Box plots are used often in statistics to give a visual summary of a data set. However, this still raises the question of what exactly they reveal, and what we can calculate from what we are given.
So, what does a box plot show? A box plot is a graph showing five values: the minimum, maximum, median, and first & third quartiles of a data set. It is a visual summary of data, showing quartiles (groups of 25% of data points). A box plot also shows the spread of data, since we can calculate range and IQR (interquartile range).
Of course, a box plot does not show every possible statistic we can think of. In particular, a box plot does not show the mean, mode, or standard deviation of a data set.

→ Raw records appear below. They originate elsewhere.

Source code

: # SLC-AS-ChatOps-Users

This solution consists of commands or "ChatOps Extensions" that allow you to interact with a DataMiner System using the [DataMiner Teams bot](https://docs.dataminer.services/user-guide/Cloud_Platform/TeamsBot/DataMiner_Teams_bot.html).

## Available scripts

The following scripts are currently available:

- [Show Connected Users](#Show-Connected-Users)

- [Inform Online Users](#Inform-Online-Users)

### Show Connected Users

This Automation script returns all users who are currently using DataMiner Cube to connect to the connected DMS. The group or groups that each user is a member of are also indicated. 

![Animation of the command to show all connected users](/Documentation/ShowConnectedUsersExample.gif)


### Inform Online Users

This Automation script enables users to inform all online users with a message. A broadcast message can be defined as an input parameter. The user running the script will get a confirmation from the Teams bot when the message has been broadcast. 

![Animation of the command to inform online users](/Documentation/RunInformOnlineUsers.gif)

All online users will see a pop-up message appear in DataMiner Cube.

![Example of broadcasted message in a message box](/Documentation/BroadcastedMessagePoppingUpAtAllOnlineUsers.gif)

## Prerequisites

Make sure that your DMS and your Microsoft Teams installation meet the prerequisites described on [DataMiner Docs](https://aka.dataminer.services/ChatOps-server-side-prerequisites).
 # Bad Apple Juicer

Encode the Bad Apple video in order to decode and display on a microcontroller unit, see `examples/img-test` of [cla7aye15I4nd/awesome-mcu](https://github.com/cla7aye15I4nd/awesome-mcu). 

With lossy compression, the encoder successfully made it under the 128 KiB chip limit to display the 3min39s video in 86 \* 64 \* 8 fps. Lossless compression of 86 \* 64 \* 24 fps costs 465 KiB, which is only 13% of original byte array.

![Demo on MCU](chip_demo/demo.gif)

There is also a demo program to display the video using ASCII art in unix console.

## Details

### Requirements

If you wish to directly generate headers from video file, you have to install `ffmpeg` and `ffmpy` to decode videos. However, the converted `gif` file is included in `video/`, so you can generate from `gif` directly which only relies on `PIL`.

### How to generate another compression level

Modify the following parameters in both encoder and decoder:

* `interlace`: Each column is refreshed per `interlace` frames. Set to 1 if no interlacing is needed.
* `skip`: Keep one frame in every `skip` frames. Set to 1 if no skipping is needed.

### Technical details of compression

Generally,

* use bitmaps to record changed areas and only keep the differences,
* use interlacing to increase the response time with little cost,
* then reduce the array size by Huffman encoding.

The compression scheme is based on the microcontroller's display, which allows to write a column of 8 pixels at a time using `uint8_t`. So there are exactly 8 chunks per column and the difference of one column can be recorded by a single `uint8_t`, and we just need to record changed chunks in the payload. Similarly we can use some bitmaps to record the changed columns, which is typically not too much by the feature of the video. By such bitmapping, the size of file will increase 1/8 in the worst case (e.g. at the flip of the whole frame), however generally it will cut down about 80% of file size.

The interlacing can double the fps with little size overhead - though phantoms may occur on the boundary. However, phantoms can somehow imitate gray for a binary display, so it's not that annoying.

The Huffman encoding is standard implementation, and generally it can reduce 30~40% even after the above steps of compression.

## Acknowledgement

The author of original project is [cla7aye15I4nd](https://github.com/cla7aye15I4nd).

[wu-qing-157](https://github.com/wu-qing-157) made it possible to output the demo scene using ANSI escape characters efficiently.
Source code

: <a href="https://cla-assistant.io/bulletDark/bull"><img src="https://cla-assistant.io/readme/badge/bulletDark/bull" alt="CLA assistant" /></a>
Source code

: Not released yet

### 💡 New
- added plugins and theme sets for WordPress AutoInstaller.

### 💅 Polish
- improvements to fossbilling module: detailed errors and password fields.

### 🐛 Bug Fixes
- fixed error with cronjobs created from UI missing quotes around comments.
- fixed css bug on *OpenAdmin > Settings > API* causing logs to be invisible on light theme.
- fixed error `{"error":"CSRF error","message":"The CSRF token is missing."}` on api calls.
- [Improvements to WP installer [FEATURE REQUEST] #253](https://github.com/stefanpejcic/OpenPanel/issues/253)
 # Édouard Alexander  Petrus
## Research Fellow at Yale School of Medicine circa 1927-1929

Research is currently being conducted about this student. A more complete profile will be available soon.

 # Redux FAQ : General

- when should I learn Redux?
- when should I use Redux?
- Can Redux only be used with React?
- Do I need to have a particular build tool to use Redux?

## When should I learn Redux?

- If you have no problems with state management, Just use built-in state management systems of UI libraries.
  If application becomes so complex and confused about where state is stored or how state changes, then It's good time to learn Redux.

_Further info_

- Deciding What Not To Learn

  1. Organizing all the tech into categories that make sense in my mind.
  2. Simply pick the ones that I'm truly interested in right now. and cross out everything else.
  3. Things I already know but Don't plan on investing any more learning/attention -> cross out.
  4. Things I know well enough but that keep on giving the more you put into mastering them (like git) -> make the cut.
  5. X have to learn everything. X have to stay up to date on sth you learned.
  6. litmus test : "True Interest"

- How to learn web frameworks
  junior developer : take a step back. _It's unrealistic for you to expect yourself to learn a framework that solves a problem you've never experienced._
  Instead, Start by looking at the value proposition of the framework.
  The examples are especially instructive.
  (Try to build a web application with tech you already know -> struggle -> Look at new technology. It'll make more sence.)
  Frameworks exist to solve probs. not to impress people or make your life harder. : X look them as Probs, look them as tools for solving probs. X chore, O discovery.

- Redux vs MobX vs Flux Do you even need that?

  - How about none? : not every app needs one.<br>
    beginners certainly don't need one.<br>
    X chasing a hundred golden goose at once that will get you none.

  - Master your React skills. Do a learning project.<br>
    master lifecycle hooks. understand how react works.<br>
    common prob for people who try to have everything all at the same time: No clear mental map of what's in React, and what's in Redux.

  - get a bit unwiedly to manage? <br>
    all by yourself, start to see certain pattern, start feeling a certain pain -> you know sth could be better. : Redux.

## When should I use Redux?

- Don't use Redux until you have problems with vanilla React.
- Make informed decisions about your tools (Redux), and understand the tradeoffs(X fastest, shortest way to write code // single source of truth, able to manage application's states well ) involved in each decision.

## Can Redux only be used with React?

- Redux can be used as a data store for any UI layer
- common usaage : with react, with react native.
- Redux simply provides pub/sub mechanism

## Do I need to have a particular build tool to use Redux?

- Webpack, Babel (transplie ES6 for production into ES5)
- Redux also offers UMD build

In this article, we’ll take a closer look at what a box plot shows and what we can calculate from these given values. We’ll also take a look at some other statistics that a box plot does not show and answer some other common questions.
Let’s get started.
What Does A Box Plot Show?
A box plot (sometimes called a box and whisker plot) shows these five statistics:
- Minimum (Q0) – this is the lowest value in the data set (0th percentile). It is called Q0 because it is the 0th quartile. That is, there are no data points below this value (the exception is any outliers that were excluded). It is the bottom whisker (for a vertical box plot) or the furthest left whisker (for a horizontal box plot).

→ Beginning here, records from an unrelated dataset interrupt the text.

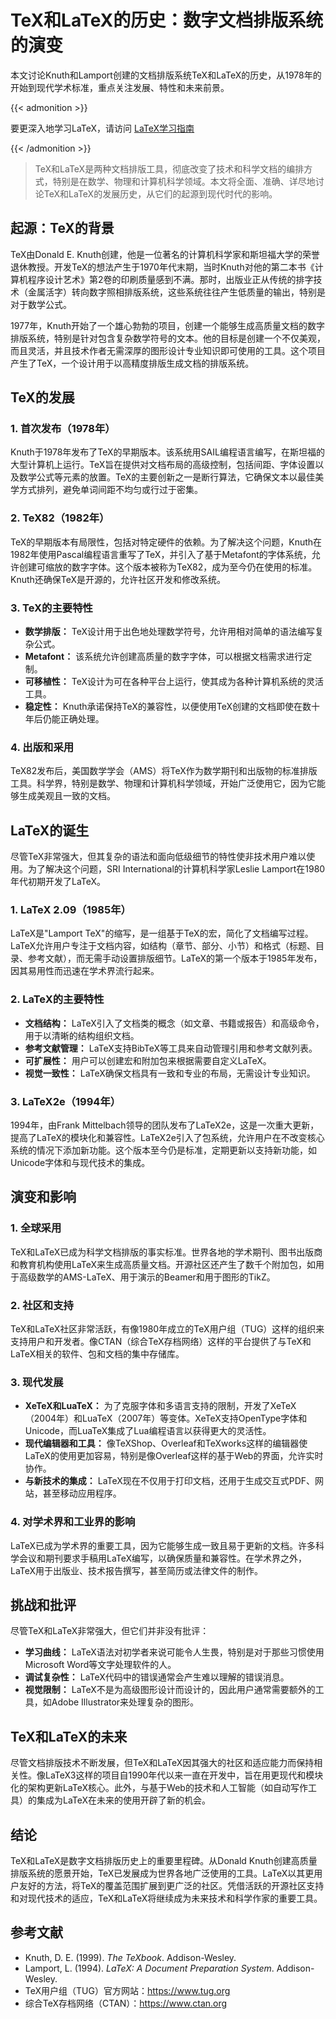 # TeX和LaTeX的历史：数字文档排版系统的演变


本文讨论Knuth和Lamport创建的文档排版系统TeX和LaTeX的历史，从1978年的开始到现代学术标准，重点关注发展、特性和未来前景。

<!--more-->

{{< admonition >}}

要更深入地学习LaTeX，请访问 [LaTeX学习指南](https://www.aantriono.com/2022/07/buku-panduan-belajar-latex.html)

{{< /admonition >}}

> TeX和LaTeX是两种文档排版工具，彻底改变了技术和科学文档的编排方式，特别是在数学、物理和计算机科学领域。本文将全面、准确、详尽地讨论TeX和LaTeX的发展历史，从它们的起源到现代时代的影响。

## 起源：TeX的背景

TeX由Donald E. Knuth创建，他是一位著名的计算机科学家和斯坦福大学的荣誉退休教授。开发TeX的想法产生于1970年代末期，当时Knuth对他的第二本书《计算机程序设计艺术》第2卷的印刷质量感到不满。那时，出版业正从传统的排字技术（金属活字）转向数字照相排版系统，这些系统往往产生低质量的输出，特别是对于数学公式。

1977年，Knuth开始了一个雄心勃勃的项目，创建一个能够生成高质量文档的数字排版系统，特别是针对包含复杂数学符号的文本。他的目标是创建一个不仅美观，而且灵活，并且技术作者无需深厚的图形设计专业知识即可使用的工具。这个项目产生了TeX，一个设计用于以高精度排版生成文档的排版系统。

## TeX的发展

### 1. 首次发布（1978年）
Knuth于1978年发布了TeX的早期版本。该系统用SAIL编程语言编写，在斯坦福的大型计算机上运行。TeX旨在提供对文档布局的高级控制，包括间距、字体设置以及数学公式等元素的放置。TeX的主要创新之一是断行算法，它确保文本以最佳美学方式排列，避免单词间距不均匀或行过于密集。

### 2. TeX82（1982年）
TeX的早期版本有局限性，包括对特定硬件的依赖。为了解决这个问题，Knuth在1982年使用Pascal编程语言重写了TeX，并引入了基于Metafont的字体系统，允许创建可缩放的数字字体。这个版本被称为TeX82，成为至今仍在使用的标准。Knuth还确保TeX是开源的，允许社区开发和修改系统。

### 3. TeX的主要特性
- **数学排版：** TeX设计用于出色地处理数学符号，允许用相对简单的语法编写复杂公式。
- **Metafont：** 该系统允许创建高质量的数字字体，可以根据文档需求进行定制。
- **可移植性：** TeX设计为可在各种平台上运行，使其成为各种计算机系统的灵活工具。
- **稳定性：** Knuth承诺保持TeX的兼容性，以便使用TeX创建的文档即使在数十年后仍能正确处理。

### 4. 出版和采用
TeX82发布后，美国数学学会（AMS）将TeX作为数学期刊和出版物的标准排版工具。科学界，特别是数学、物理和计算机科学领域，开始广泛使用它，因为它能够生成美观且一致的文档。

## LaTeX的诞生

尽管TeX非常强大，但其复杂的语法和面向低级细节的特性使非技术用户难以使用。为了解决这个问题，SRI International的计算机科学家Leslie Lamport在1980年代初期开发了LaTeX。

### 1. LaTeX 2.09（1985年）
LaTeX是"Lamport TeX"的缩写，是一组基于TeX的宏，简化了文档编写过程。LaTeX允许用户专注于文档内容，如结构（章节、部分、小节）和格式（标题、目录、参考文献），而无需手动设置排版细节。LaTeX的第一个版本于1985年发布，因其易用性而迅速在学术界流行起来。

### 2. LaTeX的主要特性
- **文档结构：** LaTeX引入了文档类的概念（如文章、书籍或报告）和高级命令，用于以清晰的结构组织文档。
- **参考文献管理：** LaTeX支持BibTeX等工具来自动管理引用和参考文献列表。
- **可扩展性：** 用户可以创建宏和附加包来根据需要自定义LaTeX。
- **视觉一致性：** LaTeX确保文档具有一致和专业的布局，无需设计专业知识。

### 3. LaTeX2e（1994年）
1994年，由Frank Mittelbach领导的团队发布了LaTeX2e，这是一次重大更新，提高了LaTeX的模块化和兼容性。LaTeX2e引入了包系统，允许用户在不改变核心系统的情况下添加新功能。这个版本至今仍是标准，定期更新以支持新功能，如Unicode字体和与现代技术的集成。

## 演变和影响

### 1. 全球采用
TeX和LaTeX已成为科学文档排版的事实标准。世界各地的学术期刊、图书出版商和教育机构使用LaTeX来生成高质量文档。开源社区还产生了数千个附加包，如用于高级数学的AMS-LaTeX、用于演示的Beamer和用于图形的TikZ。

### 2. 社区和支持
TeX和LaTeX社区非常活跃，有像1980年成立的TeX用户组（TUG）这样的组织来支持用户和开发者。像CTAN（综合TeX存档网络）这样的平台提供了与TeX和LaTeX相关的软件、包和文档的集中存储库。

### 3. 现代发展
- **XeTeX和LuaTeX：** 为了克服字体和多语言支持的限制，开发了XeTeX（2004年）和LuaTeX（2007年）等变体。XeTeX支持OpenType字体和Unicode，而LuaTeX集成了Lua编程语言以获得更大的灵活性。
- **现代编辑器和工具：** 像TeXShop、Overleaf和TeXworks这样的编辑器使LaTeX的使用更加容易，特别是像Overleaf这样的基于Web的界面，允许实时协作。
- **与新技术的集成：** LaTeX现在不仅用于打印文档，还用于生成交互式PDF、网站，甚至移动应用程序。

### 4. 对学术界和工业界的影响
LaTeX已成为学术界的重要工具，因为它能够生成一致且易于更新的文档。许多科学会议和期刊要求手稿用LaTeX编写，以确保质量和兼容性。在学术界之外，LaTeX用于出版业、技术报告撰写，甚至简历或法律文件的制作。

## 挑战和批评

尽管TeX和LaTeX非常强大，但它们并非没有批评：
- **学习曲线：** LaTeX语法对初学者来说可能令人生畏，特别是对于那些习惯使用Microsoft Word等文字处理软件的人。
- **调试复杂性：** LaTeX代码中的错误通常会产生难以理解的错误消息。
- **视觉限制：** LaTeX不是为高级图形设计而设计的，因此用户通常需要额外的工具，如Adobe Illustrator来处理复杂的图形。

## TeX和LaTeX的未来

尽管文档排版技术不断发展，但TeX和LaTeX因其强大的社区和适应能力而保持相关性。像LaTeX3这样的项目自1990年代以来一直在开发中，旨在用更现代和模块化的架构更新LaTeX核心。此外，与基于Web的技术和人工智能（如自动写作工具）的集成为LaTeX在未来的使用开辟了新的机会。

## 结论

TeX和LaTeX是数字文档排版历史上的重要里程碑。从Donald Knuth创建高质量排版系统的愿景开始，TeX已发展成为世界各地广泛使用的工具。LaTeX以其更用户友好的方法，将TeX的覆盖范围扩展到更广泛的社区。凭借活跃的开源社区支持和对现代技术的适应，TeX和LaTeX将继续成为未来技术和科学作家的重要工具。

## 参考文献
- Knuth, D. E. (1999). *The TeXbook*. Addison-Wesley.
- Lamport, L. (1994). *LaTeX: A Document Preparation System*. Addison-Wesley.
- TeX用户组（TUG）官方网站：https://www.tug.org
- 综合TeX存档网络（CTAN）：https://www.ctan.org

- First Quartile or Lower Quartile (Q1) – this is the value in the data set that is higher than 25 percent of the other data points (25th percentile). It is called Q0 because it is the 1st quartile. That is, one quarter of the data points are below this value.
- Median or Second Quartile (Q2) – this is the value in the data set that is higher than 50 percent of the other data points (50th percentile). It is called Q2 because it is the 2nd quartile. That is, two quarters (one half) of the data points are below this value.
- Third Quartile or Upper Quartile (Q3) – this is the value in the data set that is higher than 75 percent of the other data points (75th percentile). It is called Q3 because it is the 3rd quartile. That is, three quarters of the data points are below this value.
- Maximum (Q4) – this is the largest value in the data set (100th percentile). It is called Q04 because it is the 4th quartile. That is, four quarters of the data points are below this value. In other words, there are no data points above this value (the exception is any outliers that were excluded). It is the top whisker (for a vertical box plot) or the furthest right whisker (for a horizontal box plot).
(You can learn how to find quartiles in Excel here).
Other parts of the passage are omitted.